生成AIの活用が広がる中、医療・ヘルスケア分野での利用には特有の法的・倫理的リスクが存在します。米メディアが報じた「AIに聞いてはいけない健康に関する質問」を端緒に、日本企業がヘルスケア領域でAIを活用・サービス化する際に考慮すべきポイントを解説します。
医療・ヘルスケア領域における生成AIの危うさと限界
米国メディアにて「ChatGPTに聞いてはいけない5つの健康に関する質問」というテーマが取り上げられました。番組内で医師が警告しているように、大規模言語モデル(LLM)に対して自己診断や治療法の判断を委ねることは極めて危険です。AIは膨大なデータから確率的に言葉を繋ぎ合わせているに過ぎず、事実とは異なるもっともらしいウソ(ハルシネーション)を生成するリスクが常につきまといます。これは一般ユーザーの個人的な利用に限らず、企業がヘルスケア領域でAIサービスを展開する際にも深く認識しておくべき本質的な課題です。
日本における法規制:医師法と薬機法というハードル
日本国内において、企業が健康や医療に関連するAIサービスを企画・開発する際、避けて通れないのが「医師法」と「医薬品医療機器等法(薬機法)」です。医師免許を持たないAI(およびその提供企業)が、ユーザーの個別具体的な症状に対して病名の診断や治療方針の提示を行うことは、医師法が禁じる「医業」に該当する恐れがあります。また、病気の診断や治療を目的としたソフトウェアは「医療機器プログラム」とみなされ、薬機法に基づく厳格な承認プロセスが求められます。

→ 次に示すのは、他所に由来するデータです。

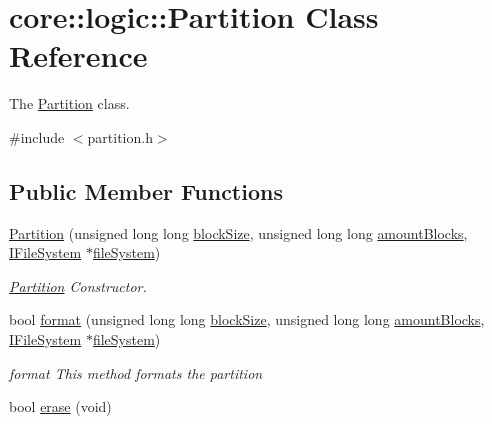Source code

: \hypertarget{classcore_1_1logic_1_1_partition}{}\section{core\+:\+:logic\+:\+:Partition Class Reference}
\label{classcore_1_1logic_1_1_partition}


The \mbox{\hyperlink{classcore_1_1logic_1_1_partition}{Partition}} class.  




{\ttfamily \#include $<$partition.\+h$>$}

\subsection*{Public Member Functions}
\begin{DoxyCompactItemize}
\item 
\mbox{\hyperlink{classcore_1_1logic_1_1_partition_ad4a50cfda17b7996c8b1480e8701cf3a}{Partition}} (unsigned long long \mbox{\hyperlink{classcore_1_1logic_1_1_partition_ad3fb03e884170c6068b6724f1121ecc6}{block\+Size}}, unsigned long long \mbox{\hyperlink{classcore_1_1logic_1_1_partition_a28f8b672dccb67a06036e223be813950}{amount\+Blocks}}, \mbox{\hyperlink{classcore_1_1_i_file_system}{I\+File\+System}} $\ast$\mbox{\hyperlink{classcore_1_1logic_1_1_partition_a37dd86b3bc84bc1c7463beaf6d3adc57}{file\+System}})
\begin{DoxyCompactList}\small\item\em \mbox{\hyperlink{classcore_1_1logic_1_1_partition}{Partition}} Constructor. \end{DoxyCompactList}\item 
bool \mbox{\hyperlink{classcore_1_1logic_1_1_partition_a6530ca85e608e3af7243ac2b32e4c4e5}{format}} (unsigned long long \mbox{\hyperlink{classcore_1_1logic_1_1_partition_ad3fb03e884170c6068b6724f1121ecc6}{block\+Size}}, unsigned long long \mbox{\hyperlink{classcore_1_1logic_1_1_partition_a28f8b672dccb67a06036e223be813950}{amount\+Blocks}}, \mbox{\hyperlink{classcore_1_1_i_file_system}{I\+File\+System}} $\ast$\mbox{\hyperlink{classcore_1_1logic_1_1_partition_a37dd86b3bc84bc1c7463beaf6d3adc57}{file\+System}})
\begin{DoxyCompactList}\small\item\em format This method formats the partition \end{DoxyCompactList}\item 
bool \mbox{\hyperlink{classcore_1_1logic_1_1_partition_a43ea90c84d2d9b90e665efbc06d5d626}{erase}} (void)

\end{DoxyCompactItemize}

したがって、一般消費者向けのヘルスケアアプリやチャットボットに生成AIを組み込む場合は、個別の診断を避け、「一般的な医学知識の提供」や「医療機関への受診勧奨」にとどめるという境界線の見極めがプロダクト開発の要となります。
業務効率化と専門家支援における現実的な活用
一方で、医療機関やヘルスケア関連企業の内部業務においては、生成AIのポテンシャルを存分に活かすことができます。例えば、医師による電子カルテの要約、紹介状(診療情報提供書)の草案作成、膨大な医学論文の翻訳や情報抽出といったタスクです。これらの領域では、AIが下書きや情報整理を行い、最終的な確認・判断と責任を医師などの専門家が担う「Human-in-the-Loop(人間の介入を前提とする仕組み)」を採用することで、安全性を担保しながら飛躍的な業務効率化を実現できます。
ガバナンスと安全設計(ガードレール)の徹底
ヘルスケア関連のプロダクトにAIを実装する際は、システムとUI/UXの両面からのリスク対応(AIガバナンス)が不可欠です。「このAIの回答は医学的診断に代わるものではありません」といった免責事項を明示するだけでなく、プロンプトエンジニアリングやシステム側の制御により、ユーザーを危険に晒さない「ガードレール」を設ける必要があります。実務的なアプローチとしては、「胸が激しく痛む」「息が苦しい」などの緊急性の高いキーワードをシステムが検知した場合には、LLMによる回答生成を即座にバイパスし、救急要請や医療機関への連絡を促すルールベースの応答へ切り替えるといったハイブリッドな設計が推奨されます。
日本企業のAI活用への示唆
今回のテーマから、日本企業がAIを活用するにあたって実務上考慮すべきポイントは以下の通りです。
1. 法規制と事業領域の整理:ヘルスケア領域でのAI活用は、医師法や薬機法に抵触しないよう、企画段階から法務部門や専門家を交えて「AIにどこまでさせるか」の線を明確に引くことが重要です。
2. 人間の専門性を補完するアプローチ:AIに「最終判断」を任せるのではなく、医師や専門スタッフの「業務支援ツール」として位置づけることで、ハルシネーションのリスクを抑えつつ高い投資対効果を得ることができます。
3. 安全性を担保するシステム設計:LLM単体にすべてを依存するのではなく、ルールベースの制御を組み合わせることで、緊急時やクリティカルな局面においてユーザーの安全を守るフェイルセーフなプロダクト設計を心がけてください。